Start of Block

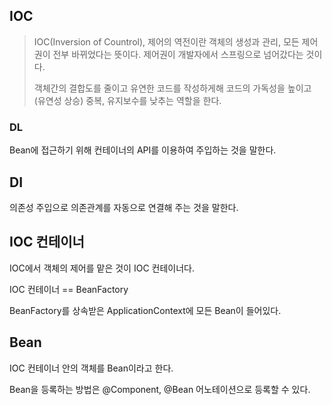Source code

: ## IOC

> IOC(Inversion of Countrol), 제어의 역전이란 객체의 생성과 관리, 모든 제어권이 전부 바뀌었다는 뜻이다.
> 제어권이 개발자에서 스프링으로 넘어갔다는 것이다.
> 
> 객체간의 결합도를 줄이고 유연한 코드를 작성하게해 코드의 가독성을 높이고 (유연성 상승) 중복, 유지보수를 낮추는 역할을 한다.

### DL

Bean에 접근하기 위해 컨테이너의 API를 이용하여 주입하는 것을 말한다.

## DI

의존성 주입으로 의존관계를 자동으로 연결해 주는 것을 말한다.

## IOC 컨테이너

IOC에서 객체의 제어를 맡은 것이 IOC 컨테이너다.

IOC 컨테이너 == BeanFactory

BeanFactory를 상속받은 ApplicationContext에 모든 Bean이 들어있다.

## Bean

IOC 컨테이너 안의 객체를 Bean이라고 한다.

Bean을 등록하는 방법은 @Component, @Bean 어노테이션으로 등록할 수 있다.
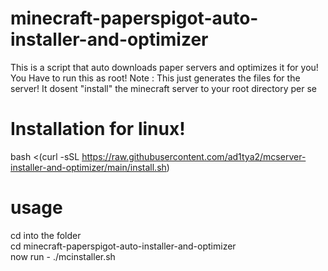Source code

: # minecraft-paperspigot-auto-installer-and-optimizer
This is a script that auto downloads paper servers and optimizes it for you!</br>
You Have to run this as root!
Note : This just generates the files for the server! It dosent "install" the minecraft server to your root directory per se
<br />
# Installation for linux!
bash <(curl -sSL https://raw.githubusercontent.com/ad1tya2/mcserver-installer-and-optimizer/main/install.sh)
# usage
cd into the folder</br>
cd minecraft-paperspigot-auto-installer-and-optimizer
</br>
now run - ./mcinstaller.sh
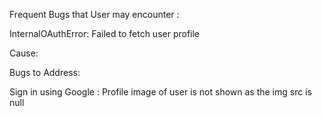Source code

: Frequent Bugs that User may encounter :

InternalOAuthError: Failed to fetch user profile

Cause:



Bugs to Address:

Sign in using Google :
             Profile image of user is not shown as the img src is null
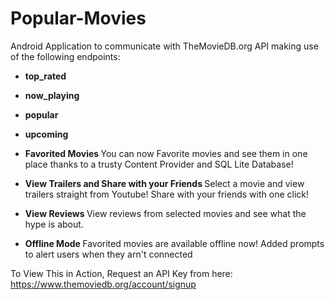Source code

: # Popular-Movies

Android Application to communicate with TheMovieDB.org API making use of the following endpoints:
- <b>top_rated</b>
- <b>now_playing</b>
- <b>popular</b>
- <b>upcoming</b>

- <b> Favorited Movies </b>
You can now Favorite movies and see them in one place thanks to a trusty Content Provider and SQL Lite Database!

- <b> View Trailers and Share with your Friends </b>
Select a movie and view trailers straight from Youtube! Share with your friends with one click!

- <b> View Reviews </b>
View reviews from selected movies and see what the hype is about.

- <b> Offline Mode </b>
Favorited movies are available offline now! Added prompts to alert users when they arn't connected

To View This in Action, Request an API Key from here:
https://www.themoviedb.org/account/signup

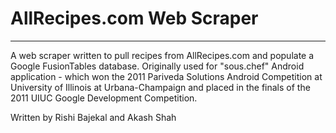 # AllRecipes.com Web Scraper
***
A web scraper written to pull recipes from AllRecipes.com and populate a Google FusionTables database. Originally used for "sous.chef" Android application - which won the 2011 Pariveda Solutions Android Competition at University of Illinois at Urbana-Champaign and placed in the finals of the 2011 UIUC Google Development Competition.

Written by Rishi Bajekal and Akash Shah
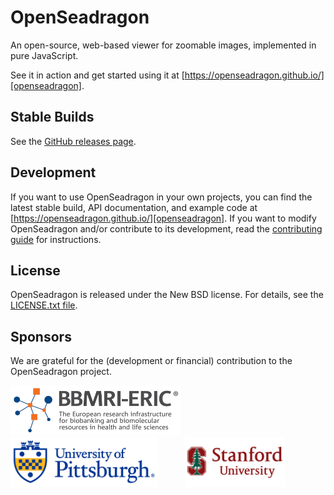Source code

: # OpenSeadragon

<!-- [![Gitter][gitter-badge]][gitter]
[![Build Status][build-badge]][build] -->

An open-source, web-based viewer for zoomable images, implemented in pure JavaScript.

See it in action and get started using it at [https://openseadragon.github.io/][openseadragon].

## Stable Builds

See the [GitHub releases page][github-releases].

## Development

If you want to use OpenSeadragon in your own projects, you can find the latest stable build, API documentation, and example code at [https://openseadragon.github.io/][openseadragon]. If you want to modify OpenSeadragon and/or contribute to its development, read the [contributing guide][github-contributing] for instructions.

## License

OpenSeadragon is released under the New BSD license. For details, see the [LICENSE.txt file][github-license].

[openseadragon]: https://openseadragon.github.io/
<!-- [gitter-badge]: https://badges.gitter.im/Join%20Chat.svg
[gitter]: https://gitter.im/openseadragon/openseadragon?utm_source=badge&utm_medium=badge&utm_campaign=pr-badge&utm_content=badge
[build-badge]: https://secure.travis-ci.org/openseadragon/openseadragon.png?branch=master
[build]: https://travis-ci.org/openseadragon/openseadragon -->
[github-releases]: https://github.com/openseadragon/openseadragon/releases
[github-contributing]: https://github.com/openseadragon/openseadragon/blob/master/CONTRIBUTING.md
[github-license]: https://github.com/openseadragon/openseadragon/blob/master/LICENSE.txt

## Sponsors

We are grateful for the (development or financial) contribution to the OpenSeadragon project.

<a href="https://www.bbmri-eric.eu"><img alt="BBMRI ERIC Logo" src="assets/logos/bbmri-logo.png" height="80" /></a>
&nbsp;&nbsp;&nbsp;&nbsp;&nbsp;&nbsp;&nbsp;&nbsp;&nbsp;
<a href="https://www.pitt.edu/"><img alt="University of Pittsburgh Logo" src="assets/logos/pitt-logo.png" height="80" /></a>
&nbsp;&nbsp;&nbsp;&nbsp;&nbsp;&nbsp;&nbsp;&nbsp;&nbsp;
<a href="https://www.stanford.edu/"><img alt="Stanford University Logo" src="assets/logos/stanford-logo.png" height="80" /></a>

End of Block

→ **Task details**: Scan the entries above and return each line that holds "paperspigot".

→ **Task output**:
: # minecraft-paperspigot-auto-installer-and-optimizer
cd minecraft-paperspigot-auto-installer-and-optimizer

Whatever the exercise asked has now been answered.